[Collected data entries]
====================

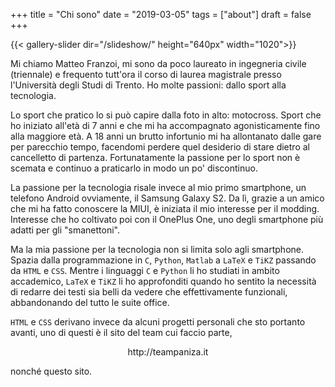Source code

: ﻿+++
title = "Chi sono"
date = "2019-03-05"
tags = ["about"]
draft = false
+++

{{< gallery-slider dir="/slideshow/" height="640px" width="1020">}}


Mi chiamo Matteo Franzoi, mi sono da poco laureato in ingegneria civile (triennale) e frequento tutt'ora il corso di laurea magistrale presso l'Università degli Studi di Trento.
Ho molte passioni: dallo sport alla tecnologia.

Lo sport che pratico lo si può capire dalla foto in alto: motocross. Sport che ho iniziato all'età di 7 anni e che mi ha accompagnato agonisticamente fino alla maggiore età. A 18 anni un brutto infortunio mi ha allontanato dalle gare per parecchio tempo, facendomi perdere quel desiderio di stare dietro al cancelletto di partenza. 
Fortunatamente la passione per lo sport non è scemata e continuo a praticarlo in modo un po' discontinuo.

La passione per la tecnologia risale invece al mio primo smartphone, un telefono Android ovviamente, il Samsung Galaxy S2. Da lì, grazie a un amico che mi ha fatto conoscere la MIUI, è iniziata il mio interesse per il modding.
Interesse che ho coltivato poi con il OnePlus One, uno degli smartphone più adatti per gli "smanettoni".

Ma la mia passione per la tecnologia non si limita solo agli smartphone. Spazia dalla programmazione in `C`, `Python`, `Matlab` a `LaTeX` e `TiKZ` passando da `HTML` e `CSS`.
Mentre i linguaggi `C` e `Python` li ho studiati in ambito accademico, `LaTeX` e `TiKZ` li ho approfonditi quando ho sentito la necessità di redarre dei testi sia belli da vedere che effettivamente funzionali, abbandonando del tutto le suite office.

`HTML` e `CSS` derivano invece da alcuni progetti personali che sto portanto avanti, uno di questi è il sito del team cui faccio parte,
<p align="center">
    http://teampaniza.it
</p>
nonché questo sito.
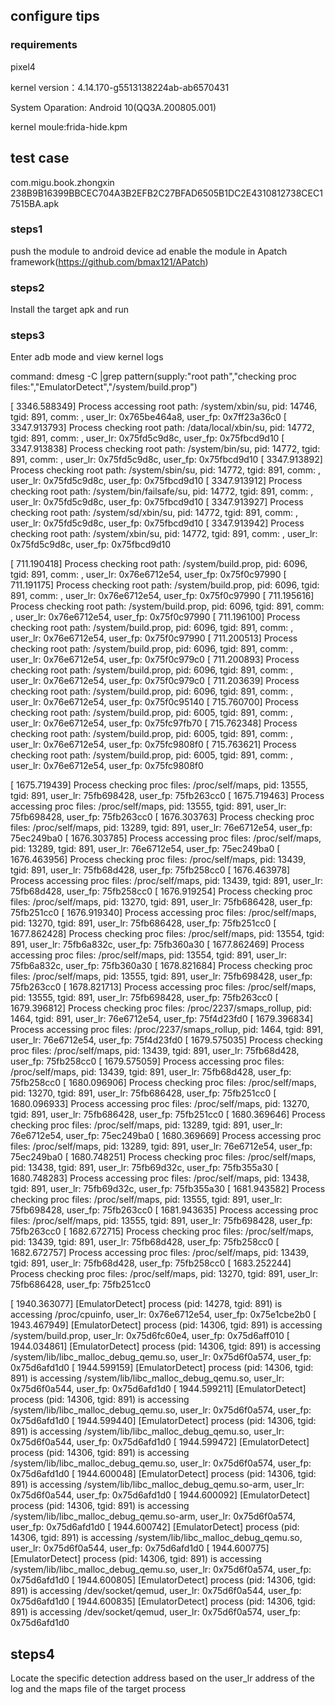## configure tips


### requirements
pixel4 

kernel version：4.14.170-g5513138224ab-ab6570431

System Oparation: Android 10(QQ3A.200805.001)

kernel moule:frida-hide.kpm



## test case
com.migu.book.zhongxin  238B9B16399BBCEC704A3B2EFB2C27BFAD6505B1DC2E4310812738CEC17515BA.apk


### steps1 
push the module to android device ad enable the module in Apatch framework(https://github.com/bmax121/APatch)


### steps2
Install the target apk and run 

### steps3
Enter adb mode and view kernel logs

command: dmesg -C |grep pattern(supply:"root path","checking proc files:","EmulatorDetect","/system/build.prop")


[ 3346.588349] Process accessing root path: /system/xbin/su, pid: 14746, tgid: 891, comm: <unknown>, user_lr: 0x765be464a8, user_fp: 0x7ff23a36c0
[ 3347.913793] Process checking root path: /data/local/xbin/su, pid: 14772, tgid: 891, comm: <unknown>, user_lr: 0x75fd5c9d8c, user_fp: 0x75fbcd9d10
[ 3347.913838] Process checking root path: /system/bin/su, pid: 14772, tgid: 891, comm: <unknown>, user_lr: 0x75fd5c9d8c, user_fp: 0x75fbcd9d10
[ 3347.913892] Process checking root path: /system/sbin/su, pid: 14772, tgid: 891, comm: <unknown>, user_lr: 0x75fd5c9d8c, user_fp: 0x75fbcd9d10
[ 3347.913912] Process checking root path: /system/bin/failsafe/su, pid: 14772, tgid: 891, comm: <unknown>, user_lr: 0x75fd5c9d8c, user_fp: 0x75fbcd9d10
[ 3347.913927] Process checking root path: /system/sd/xbin/su, pid: 14772, tgid: 891, comm: <unknown>, user_lr: 0x75fd5c9d8c, user_fp: 0x75fbcd9d10
[ 3347.913942] Process checking root path: /system/xbin/su, pid: 14772, tgid: 891, comm: <unknown>, user_lr: 0x75fd5c9d8c, user_fp: 0x75fbcd9d10

[  711.190418] Process checking root path: /system/build.prop, pid: 6096, tgid: 891, comm: <unknown>, user_lr: 0x76e6712e54, user_fp: 0x75f0c97990
[  711.191175] Process checking root path: /system/build.prop, pid: 6096, tgid: 891, comm: <unknown>, user_lr: 0x76e6712e54, user_fp: 0x75f0c97990
[  711.195616] Process checking root path: /system/build.prop, pid: 6096, tgid: 891, comm: <unknown>, user_lr: 0x76e6712e54, user_fp: 0x75f0c97990
[  711.196100] Process checking root path: /system/build.prop, pid: 6096, tgid: 891, comm: <unknown>, user_lr: 0x76e6712e54, user_fp: 0x75f0c97990
[  711.200513] Process checking root path: /system/build.prop, pid: 6096, tgid: 891, comm: <unknown>, user_lr: 0x76e6712e54, user_fp: 0x75f0c979c0
[  711.200893] Process checking root path: /system/build.prop, pid: 6096, tgid: 891, comm: <unknown>, user_lr: 0x76e6712e54, user_fp: 0x75f0c979c0
[  711.203639] Process checking root path: /system/build.prop, pid: 6096, tgid: 891, comm: <unknown>, user_lr: 0x76e6712e54, user_fp: 0x75f0c95140
[  715.760700] Process checking root path: /system/build.prop, pid: 6005, tgid: 891, comm: <unknown>, user_lr: 0x76e6712e54, user_fp: 0x75fc97fb70
[  715.762348] Process checking root path: /system/build.prop, pid: 6005, tgid: 891, comm: <unknown>, user_lr: 0x76e6712e54, user_fp: 0x75fc9808f0
[  715.763621] Process checking root path: /system/build.prop, pid: 6005, tgid: 891, comm: <unknown>, user_lr: 0x76e6712e54, user_fp: 0x75fc9808f0


[ 1675.719439] Process checking proc files: /proc/self/maps, pid: 13555, tgid: 891, user_lr: 75fb698428, user_fp: 75fb263cc0
[ 1675.719463] Process accessing proc files: /proc/self/maps, pid: 13555, tgid: 891, user_lr: 75fb698428, user_fp: 75fb263cc0
[ 1676.303763] Process checking proc files: /proc/self/maps, pid: 13289, tgid: 891, user_lr: 76e6712e54, user_fp: 75ec249ba0
[ 1676.303785] Process accessing proc files: /proc/self/maps, pid: 13289, tgid: 891, user_lr: 76e6712e54, user_fp: 75ec249ba0
[ 1676.463956] Process checking proc files: /proc/self/maps, pid: 13439, tgid: 891, user_lr: 75fb68d428, user_fp: 75fb258cc0
[ 1676.463978] Process accessing proc files: /proc/self/maps, pid: 13439, tgid: 891, user_lr: 75fb68d428, user_fp: 75fb258cc0
[ 1676.919254] Process checking proc files: /proc/self/maps, pid: 13270, tgid: 891, user_lr: 75fb686428, user_fp: 75fb251cc0
[ 1676.919340] Process accessing proc files: /proc/self/maps, pid: 13270, tgid: 891, user_lr: 75fb686428, user_fp: 75fb251cc0
[ 1677.862428] Process checking proc files: /proc/self/maps, pid: 13554, tgid: 891, user_lr: 75fb6a832c, user_fp: 75fb360a30
[ 1677.862469] Process accessing proc files: /proc/self/maps, pid: 13554, tgid: 891, user_lr: 75fb6a832c, user_fp: 75fb360a30
[ 1678.821684] Process checking proc files: /proc/self/maps, pid: 13555, tgid: 891, user_lr: 75fb698428, user_fp: 75fb263cc0
[ 1678.821713] Process accessing proc files: /proc/self/maps, pid: 13555, tgid: 891, user_lr: 75fb698428, user_fp: 75fb263cc0
[ 1679.396812] Process checking proc files: /proc/2237/smaps_rollup, pid: 1464, tgid: 891, user_lr: 76e6712e54, user_fp: 75f4d23fd0
[ 1679.396834] Process accessing proc files: /proc/2237/smaps_rollup, pid: 1464, tgid: 891, user_lr: 76e6712e54, user_fp: 75f4d23fd0
[ 1679.575035] Process checking proc files: /proc/self/maps, pid: 13439, tgid: 891, user_lr: 75fb68d428, user_fp: 75fb258cc0
[ 1679.575059] Process accessing proc files: /proc/self/maps, pid: 13439, tgid: 891, user_lr: 75fb68d428, user_fp: 75fb258cc0
[ 1680.096906] Process checking proc files: /proc/self/maps, pid: 13270, tgid: 891, user_lr: 75fb686428, user_fp: 75fb251cc0
[ 1680.096933] Process accessing proc files: /proc/self/maps, pid: 13270, tgid: 891, user_lr: 75fb686428, user_fp: 75fb251cc0
[ 1680.369646] Process checking proc files: /proc/self/maps, pid: 13289, tgid: 891, user_lr: 76e6712e54, user_fp: 75ec249ba0
[ 1680.369669] Process accessing proc files: /proc/self/maps, pid: 13289, tgid: 891, user_lr: 76e6712e54, user_fp: 75ec249ba0
[ 1680.748251] Process checking proc files: /proc/self/maps, pid: 13438, tgid: 891, user_lr: 75fb69d32c, user_fp: 75fb355a30
[ 1680.748283] Process accessing proc files: /proc/self/maps, pid: 13438, tgid: 891, user_lr: 75fb69d32c, user_fp: 75fb355a30
[ 1681.943582] Process checking proc files: /proc/self/maps, pid: 13555, tgid: 891, user_lr: 75fb698428, user_fp: 75fb263cc0
[ 1681.943635] Process accessing proc files: /proc/self/maps, pid: 13555, tgid: 891, user_lr: 75fb698428, user_fp: 75fb263cc0
[ 1682.672715] Process checking proc files: /proc/self/maps, pid: 13439, tgid: 891, user_lr: 75fb68d428, user_fp: 75fb258cc0
[ 1682.672757] Process accessing proc files: /proc/self/maps, pid: 13439, tgid: 891, user_lr: 75fb68d428, user_fp: 75fb258cc0
[ 1683.252244] Process checking proc files: /proc/self/maps, pid: 13270, tgid: 891, user_lr: 75fb686428, user_fp: 75fb251cc0




[ 1940.363077] [EmulatorDetect] process <unknown> (pid: 14278, tgid: 891) is accessing /proc/cpuinfo, user_lr: 0x76e6712e54, user_fp: 0x75e1cbe2b0
[ 1943.467949] [EmulatorDetect] process <unknown> (pid: 14306, tgid: 891) is accessing /system/build.prop, user_lr: 0x75d6fc60e4, user_fp: 0x75d6aff010
[ 1944.034861] [EmulatorDetect] process <unknown> (pid: 14306, tgid: 891) is accessing /system/lib/libc_malloc_debug_qemu.so, user_lr: 0x75d6f0a574, user_fp: 0x75d6afd1d0
[ 1944.599159] [EmulatorDetect] process <unknown> (pid: 14306, tgid: 891) is accessing /system/lib/libc_malloc_debug_qemu.so, user_lr: 0x75d6f0a544, user_fp: 0x75d6afd1d0
[ 1944.599211] [EmulatorDetect] process <unknown> (pid: 14306, tgid: 891) is accessing /system/lib/libc_malloc_debug_qemu.so, user_lr: 0x75d6f0a574, user_fp: 0x75d6afd1d0
[ 1944.599440] [EmulatorDetect] process <unknown> (pid: 14306, tgid: 891) is accessing /system/lib/libc_malloc_debug_qemu.so, user_lr: 0x75d6f0a544, user_fp: 0x75d6afd1d0
[ 1944.599472] [EmulatorDetect] process <unknown> (pid: 14306, tgid: 891) is accessing /system/lib/libc_malloc_debug_qemu.so, user_lr: 0x75d6f0a574, user_fp: 0x75d6afd1d0
[ 1944.600048] [EmulatorDetect] process <unknown> (pid: 14306, tgid: 891) is accessing /system/lib/libc_malloc_debug_qemu.so-arm, user_lr: 0x75d6f0a544, user_fp: 0x75d6afd1d0
[ 1944.600092] [EmulatorDetect] process <unknown> (pid: 14306, tgid: 891) is accessing /system/lib/libc_malloc_debug_qemu.so-arm, user_lr: 0x75d6f0a574, user_fp: 0x75d6afd1d0
[ 1944.600742] [EmulatorDetect] process <unknown> (pid: 14306, tgid: 891) is accessing /system/lib/libc_malloc_debug_qemu.so, user_lr: 0x75d6f0a544, user_fp: 0x75d6afd1d0
[ 1944.600775] [EmulatorDetect] process <unknown> (pid: 14306, tgid: 891) is accessing /system/lib/libc_malloc_debug_qemu.so, user_lr: 0x75d6f0a574, user_fp: 0x75d6afd1d0
[ 1944.600805] [EmulatorDetect] process <unknown> (pid: 14306, tgid: 891) is accessing /dev/socket/qemud, user_lr: 0x75d6f0a544, user_fp: 0x75d6afd1d0
[ 1944.600835] [EmulatorDetect] process <unknown> (pid: 14306, tgid: 891) is accessing /dev/socket/qemud, user_lr: 0x75d6f0a574, user_fp: 0x75d6afd1d0


## steps4
Locate the specific detection address based on the user_lr address of the log and the maps file of the target process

====================

PROMPT » Give back exactly the lines from the first line of the data through the line with "Ho molte passioni: dallo", pictures excluded.

TASK SOLUTION »
Source code

: ﻿+++
title = "Chi sono"
date = "2019-03-05"
tags = ["about"]
draft = false
+++

{{< gallery-slider dir="/slideshow/" height="640px" width="1020">}}


Mi chiamo Matteo Franzoi, mi sono da poco laureato in ingegneria civile (triennale) e frequento tutt'ora il corso di laurea magistrale presso l'Università degli Studi di Trento.
Ho molte passioni: dallo sport alla tecnologia.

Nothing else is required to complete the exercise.